OK, I'll admit it, since someone already "outed" me in previous comments.
Today is my birthday. I'll even admit that I am now 36 years old. Too bad my mental capacity is still that of a 16 year old. Seriously, I still feel like I am too young to have children, like if I got knocked up it would be akin to some high school kid being pregnant.
Unlike Seawitch, I don't have any wise statements to make. I'm still too bitter about growing up. OK, maybe I'm not really bitter. But where the hell did all the time go? Why isn't my thesis finished? (OK, I actually know the answer to that, but still) Why haven't I done...something?
Unlike other celebrations, I don't really like making too much of my birthday here in Greece. I'm not exactly sure why. I guess part of it is because Greeks don't really do the birthday thing, so it makes me feel uncomfortable. Another part of it is that my birthday was always a time to be my friends. My friends whom I miss desperately. And inevitably, I'll get a birthday card or email from them that makes me cry.

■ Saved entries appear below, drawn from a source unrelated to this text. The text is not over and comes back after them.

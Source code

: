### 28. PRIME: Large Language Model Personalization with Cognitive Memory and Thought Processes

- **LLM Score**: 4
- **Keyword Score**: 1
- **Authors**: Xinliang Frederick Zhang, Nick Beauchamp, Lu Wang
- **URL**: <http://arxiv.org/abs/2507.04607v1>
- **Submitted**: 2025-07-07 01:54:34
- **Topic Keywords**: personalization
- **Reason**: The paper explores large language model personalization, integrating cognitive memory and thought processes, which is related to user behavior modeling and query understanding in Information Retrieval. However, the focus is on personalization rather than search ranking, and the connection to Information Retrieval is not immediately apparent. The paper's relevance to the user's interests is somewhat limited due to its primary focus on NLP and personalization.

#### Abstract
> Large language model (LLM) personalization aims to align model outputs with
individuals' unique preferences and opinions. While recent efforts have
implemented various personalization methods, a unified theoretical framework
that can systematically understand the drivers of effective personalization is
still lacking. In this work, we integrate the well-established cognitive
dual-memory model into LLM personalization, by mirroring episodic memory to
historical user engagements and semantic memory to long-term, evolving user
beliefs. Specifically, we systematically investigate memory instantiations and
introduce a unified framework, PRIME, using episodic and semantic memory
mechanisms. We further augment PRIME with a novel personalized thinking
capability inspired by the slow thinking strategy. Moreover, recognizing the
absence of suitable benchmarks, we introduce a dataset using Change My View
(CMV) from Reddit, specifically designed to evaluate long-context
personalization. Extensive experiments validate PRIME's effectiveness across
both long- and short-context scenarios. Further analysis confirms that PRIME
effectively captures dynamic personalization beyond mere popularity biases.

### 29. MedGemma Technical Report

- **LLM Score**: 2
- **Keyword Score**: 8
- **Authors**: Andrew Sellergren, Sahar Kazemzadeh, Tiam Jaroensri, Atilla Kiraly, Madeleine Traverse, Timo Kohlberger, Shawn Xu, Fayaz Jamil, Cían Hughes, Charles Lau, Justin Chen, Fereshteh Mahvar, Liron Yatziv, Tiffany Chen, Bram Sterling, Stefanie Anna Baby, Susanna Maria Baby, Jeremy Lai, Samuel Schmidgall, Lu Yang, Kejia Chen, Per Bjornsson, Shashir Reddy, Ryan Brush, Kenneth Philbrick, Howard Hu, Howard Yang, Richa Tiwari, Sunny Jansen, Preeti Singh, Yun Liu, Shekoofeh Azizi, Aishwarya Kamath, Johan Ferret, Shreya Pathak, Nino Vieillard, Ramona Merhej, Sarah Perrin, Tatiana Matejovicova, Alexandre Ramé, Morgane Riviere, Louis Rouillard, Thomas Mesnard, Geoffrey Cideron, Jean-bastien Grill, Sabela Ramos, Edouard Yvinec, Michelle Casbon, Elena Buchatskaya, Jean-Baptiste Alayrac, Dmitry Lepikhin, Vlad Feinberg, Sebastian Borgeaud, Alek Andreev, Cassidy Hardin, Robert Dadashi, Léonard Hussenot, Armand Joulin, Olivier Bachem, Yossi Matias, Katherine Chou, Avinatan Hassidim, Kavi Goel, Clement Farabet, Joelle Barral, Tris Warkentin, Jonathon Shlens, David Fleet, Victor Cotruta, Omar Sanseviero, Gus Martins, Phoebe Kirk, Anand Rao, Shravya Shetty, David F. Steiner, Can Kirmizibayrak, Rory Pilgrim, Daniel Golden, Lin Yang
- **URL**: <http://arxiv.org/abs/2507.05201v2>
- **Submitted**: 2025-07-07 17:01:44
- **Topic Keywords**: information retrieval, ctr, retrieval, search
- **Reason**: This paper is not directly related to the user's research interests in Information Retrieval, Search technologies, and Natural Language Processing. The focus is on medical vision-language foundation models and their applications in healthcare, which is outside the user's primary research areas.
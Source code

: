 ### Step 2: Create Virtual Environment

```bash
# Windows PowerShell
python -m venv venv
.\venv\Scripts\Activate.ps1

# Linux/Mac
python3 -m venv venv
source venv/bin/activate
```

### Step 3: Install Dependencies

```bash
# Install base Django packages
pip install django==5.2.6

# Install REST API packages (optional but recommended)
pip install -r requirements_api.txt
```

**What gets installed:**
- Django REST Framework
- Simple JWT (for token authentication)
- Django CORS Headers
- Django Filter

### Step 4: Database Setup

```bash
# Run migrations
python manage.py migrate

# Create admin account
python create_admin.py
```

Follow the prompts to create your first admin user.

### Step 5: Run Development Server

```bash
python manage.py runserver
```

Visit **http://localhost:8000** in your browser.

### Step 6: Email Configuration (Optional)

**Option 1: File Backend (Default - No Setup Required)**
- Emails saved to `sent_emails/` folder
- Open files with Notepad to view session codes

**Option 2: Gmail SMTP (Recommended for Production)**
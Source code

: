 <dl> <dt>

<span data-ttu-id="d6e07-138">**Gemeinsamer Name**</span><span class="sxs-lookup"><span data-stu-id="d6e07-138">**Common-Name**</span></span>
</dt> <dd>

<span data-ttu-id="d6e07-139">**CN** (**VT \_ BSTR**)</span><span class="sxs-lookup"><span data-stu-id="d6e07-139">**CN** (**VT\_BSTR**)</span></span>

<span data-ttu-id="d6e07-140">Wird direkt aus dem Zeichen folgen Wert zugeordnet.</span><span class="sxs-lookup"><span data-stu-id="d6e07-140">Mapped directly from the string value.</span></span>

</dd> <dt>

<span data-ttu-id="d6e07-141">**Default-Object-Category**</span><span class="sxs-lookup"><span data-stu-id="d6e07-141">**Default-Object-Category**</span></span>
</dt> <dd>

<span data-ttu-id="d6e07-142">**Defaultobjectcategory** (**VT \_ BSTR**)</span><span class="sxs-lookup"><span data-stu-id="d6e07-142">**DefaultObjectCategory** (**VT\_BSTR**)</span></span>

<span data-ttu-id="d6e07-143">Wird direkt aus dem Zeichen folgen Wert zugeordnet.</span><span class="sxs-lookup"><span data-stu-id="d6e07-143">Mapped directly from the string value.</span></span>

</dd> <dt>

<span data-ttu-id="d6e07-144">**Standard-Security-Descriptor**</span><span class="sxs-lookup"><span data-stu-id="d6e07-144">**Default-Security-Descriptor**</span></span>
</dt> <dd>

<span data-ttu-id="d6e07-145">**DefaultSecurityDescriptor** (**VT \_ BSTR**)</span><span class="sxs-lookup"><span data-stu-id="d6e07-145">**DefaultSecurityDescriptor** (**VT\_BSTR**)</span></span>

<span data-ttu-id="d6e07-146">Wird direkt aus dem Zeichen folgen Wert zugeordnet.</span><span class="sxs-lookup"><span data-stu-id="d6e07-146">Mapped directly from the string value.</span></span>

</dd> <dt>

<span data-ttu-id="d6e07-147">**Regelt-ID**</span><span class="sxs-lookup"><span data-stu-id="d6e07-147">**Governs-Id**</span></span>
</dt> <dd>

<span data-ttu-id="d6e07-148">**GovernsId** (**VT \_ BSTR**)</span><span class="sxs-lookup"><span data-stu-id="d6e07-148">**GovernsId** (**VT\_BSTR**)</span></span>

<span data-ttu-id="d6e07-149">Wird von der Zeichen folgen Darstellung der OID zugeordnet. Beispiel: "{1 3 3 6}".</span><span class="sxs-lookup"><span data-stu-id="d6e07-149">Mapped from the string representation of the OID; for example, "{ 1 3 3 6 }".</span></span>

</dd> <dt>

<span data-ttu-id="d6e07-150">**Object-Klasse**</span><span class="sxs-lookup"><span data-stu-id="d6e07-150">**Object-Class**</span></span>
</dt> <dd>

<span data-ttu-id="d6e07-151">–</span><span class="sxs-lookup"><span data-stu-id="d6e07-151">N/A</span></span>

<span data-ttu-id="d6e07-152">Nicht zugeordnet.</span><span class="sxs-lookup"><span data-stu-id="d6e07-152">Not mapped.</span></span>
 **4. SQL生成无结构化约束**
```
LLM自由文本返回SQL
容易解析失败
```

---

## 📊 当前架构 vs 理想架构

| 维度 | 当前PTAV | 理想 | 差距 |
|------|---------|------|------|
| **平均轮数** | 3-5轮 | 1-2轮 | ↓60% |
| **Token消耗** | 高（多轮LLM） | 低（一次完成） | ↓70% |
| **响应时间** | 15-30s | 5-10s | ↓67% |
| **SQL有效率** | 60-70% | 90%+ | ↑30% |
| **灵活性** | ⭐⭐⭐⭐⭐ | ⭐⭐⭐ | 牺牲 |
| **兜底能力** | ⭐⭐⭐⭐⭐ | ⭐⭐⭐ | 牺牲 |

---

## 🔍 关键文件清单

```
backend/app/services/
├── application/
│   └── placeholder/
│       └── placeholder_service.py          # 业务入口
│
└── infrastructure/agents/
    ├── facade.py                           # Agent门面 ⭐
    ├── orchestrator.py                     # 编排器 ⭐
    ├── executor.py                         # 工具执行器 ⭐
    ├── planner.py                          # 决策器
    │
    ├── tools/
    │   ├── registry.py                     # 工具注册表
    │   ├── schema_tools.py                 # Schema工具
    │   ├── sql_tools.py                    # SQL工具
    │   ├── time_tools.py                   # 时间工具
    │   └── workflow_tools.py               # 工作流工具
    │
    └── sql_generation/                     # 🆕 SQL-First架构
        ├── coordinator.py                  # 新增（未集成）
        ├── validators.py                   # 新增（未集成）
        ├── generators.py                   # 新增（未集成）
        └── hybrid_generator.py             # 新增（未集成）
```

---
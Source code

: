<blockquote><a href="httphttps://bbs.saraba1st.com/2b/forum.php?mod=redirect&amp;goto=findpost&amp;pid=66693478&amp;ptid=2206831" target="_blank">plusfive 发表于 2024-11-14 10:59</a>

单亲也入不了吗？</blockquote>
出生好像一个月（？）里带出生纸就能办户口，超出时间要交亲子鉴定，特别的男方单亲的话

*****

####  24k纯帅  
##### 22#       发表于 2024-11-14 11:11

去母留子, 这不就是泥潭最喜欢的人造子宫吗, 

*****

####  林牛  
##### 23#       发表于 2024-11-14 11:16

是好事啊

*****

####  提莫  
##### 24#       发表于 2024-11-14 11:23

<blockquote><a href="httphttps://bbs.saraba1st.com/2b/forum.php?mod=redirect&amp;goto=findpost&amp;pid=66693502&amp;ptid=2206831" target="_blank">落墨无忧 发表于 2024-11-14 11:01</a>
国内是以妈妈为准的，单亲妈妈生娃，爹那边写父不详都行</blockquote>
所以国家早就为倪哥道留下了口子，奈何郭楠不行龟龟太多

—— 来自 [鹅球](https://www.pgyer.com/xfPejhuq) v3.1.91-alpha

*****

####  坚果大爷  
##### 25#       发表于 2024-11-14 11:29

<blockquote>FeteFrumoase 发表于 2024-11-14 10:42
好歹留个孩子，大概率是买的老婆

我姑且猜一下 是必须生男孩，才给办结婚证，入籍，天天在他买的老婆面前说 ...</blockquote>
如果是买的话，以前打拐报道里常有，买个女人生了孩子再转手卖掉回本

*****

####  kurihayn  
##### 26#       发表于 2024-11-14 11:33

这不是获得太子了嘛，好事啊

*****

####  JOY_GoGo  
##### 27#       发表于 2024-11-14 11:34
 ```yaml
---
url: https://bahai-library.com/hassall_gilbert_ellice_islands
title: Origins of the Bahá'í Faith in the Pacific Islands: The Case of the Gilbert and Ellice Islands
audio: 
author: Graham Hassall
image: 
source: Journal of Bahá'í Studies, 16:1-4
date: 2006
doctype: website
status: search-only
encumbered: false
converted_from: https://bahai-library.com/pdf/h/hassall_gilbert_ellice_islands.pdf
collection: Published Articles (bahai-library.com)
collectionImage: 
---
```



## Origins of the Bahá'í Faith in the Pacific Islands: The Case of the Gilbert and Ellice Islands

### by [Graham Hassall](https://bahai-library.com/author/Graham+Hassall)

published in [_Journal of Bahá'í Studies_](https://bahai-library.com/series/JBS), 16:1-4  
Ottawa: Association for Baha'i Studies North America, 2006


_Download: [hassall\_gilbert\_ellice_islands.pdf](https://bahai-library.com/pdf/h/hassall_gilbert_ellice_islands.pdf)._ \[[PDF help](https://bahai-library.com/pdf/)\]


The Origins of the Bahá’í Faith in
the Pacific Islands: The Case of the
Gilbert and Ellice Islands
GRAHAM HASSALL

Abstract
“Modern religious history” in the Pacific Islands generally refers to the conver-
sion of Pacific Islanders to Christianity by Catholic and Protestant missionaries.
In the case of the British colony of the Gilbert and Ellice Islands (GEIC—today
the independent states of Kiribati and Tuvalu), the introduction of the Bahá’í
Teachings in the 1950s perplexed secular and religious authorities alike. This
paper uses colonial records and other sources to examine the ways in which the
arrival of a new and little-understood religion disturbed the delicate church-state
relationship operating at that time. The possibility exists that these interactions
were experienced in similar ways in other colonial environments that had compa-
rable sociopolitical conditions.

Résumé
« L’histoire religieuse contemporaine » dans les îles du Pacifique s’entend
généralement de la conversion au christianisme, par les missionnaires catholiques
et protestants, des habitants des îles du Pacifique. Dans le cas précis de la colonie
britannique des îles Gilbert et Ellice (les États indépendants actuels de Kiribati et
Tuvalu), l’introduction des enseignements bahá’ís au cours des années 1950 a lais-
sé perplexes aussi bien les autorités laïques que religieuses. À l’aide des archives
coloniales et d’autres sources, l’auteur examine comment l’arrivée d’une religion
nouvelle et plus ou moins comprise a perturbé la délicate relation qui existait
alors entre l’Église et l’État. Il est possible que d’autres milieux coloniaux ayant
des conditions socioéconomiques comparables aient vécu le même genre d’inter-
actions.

My husband surprised me with a cake for breakfast. My mother-in-law bought a cake "at no obligation for us to stop by". I'm going to have cake coming out of my ears. I keep hoping that my in-laws will forget my birthday, but who am I kidding?
All things considered, I guess I'll quit bitching and just concentrate on all the things I am thankful for: a good life with a wonderful husband, a loving family (including my in-laws), friends that haven't forgotten me. And the tests on the first possible bird flu case in Greece came back negative!
Now if only a picture of Karl Rove in handcuffs appeared on the news, my birthday would be complete!